Inquiring about citizenship on the census goes back to at least 1800 and Thomas Jefferson. The founder, author of the Declaration of Independence and president-to-be wanted the census to ask about the “respective numbers of native citizens, citizens of foreign birth, and of aliens...for the purpose of more exactly distinguishing the increase of population by birth and immigration.” In 1820 the census began asking the questions President Jefferson wanted answered.

Citizenship was deeply important to the founders. Their revolution was about replacing the concept of the subject of the crown with that of the self-ruling citizen. As John S. Baker of Our Citizenship Counts recently wrote in The Hill:

The United States was the first nation since the ancient Greek and Roman republics to establish citizenship. American colonists were “subjects” of the British Crown. Even in the ancient republics and pre-Civil War United States, citizenship was limited. Other inhabitants — whether slave or free — did not participate in governing.

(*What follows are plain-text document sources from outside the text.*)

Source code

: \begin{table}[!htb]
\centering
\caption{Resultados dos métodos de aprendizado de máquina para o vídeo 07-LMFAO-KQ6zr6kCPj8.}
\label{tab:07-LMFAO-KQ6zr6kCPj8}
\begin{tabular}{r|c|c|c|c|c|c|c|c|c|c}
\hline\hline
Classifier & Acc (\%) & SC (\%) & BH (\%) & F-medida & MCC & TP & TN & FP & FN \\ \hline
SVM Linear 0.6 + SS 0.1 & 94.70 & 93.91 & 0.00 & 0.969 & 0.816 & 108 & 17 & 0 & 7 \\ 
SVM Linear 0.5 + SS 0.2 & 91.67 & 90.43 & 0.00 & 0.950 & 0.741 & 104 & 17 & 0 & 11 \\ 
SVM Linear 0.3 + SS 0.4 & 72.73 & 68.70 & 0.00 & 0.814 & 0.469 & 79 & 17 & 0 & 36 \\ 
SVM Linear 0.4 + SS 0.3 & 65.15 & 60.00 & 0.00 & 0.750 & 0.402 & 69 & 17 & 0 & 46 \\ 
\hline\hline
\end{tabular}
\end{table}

Citizenship has been routinely asked in the census in one way or another. Up to the 1950 census, citizenship was asked either directly or as a follow up of all respondents. Citizenship was removed from the short questionnaire in 1960 but was included on the longer questionnaire that went to a subset of census respondents starting in 1970 – until 2010. President Obama dropped the long form altogether in 2010, thereby dropping the citizenship question.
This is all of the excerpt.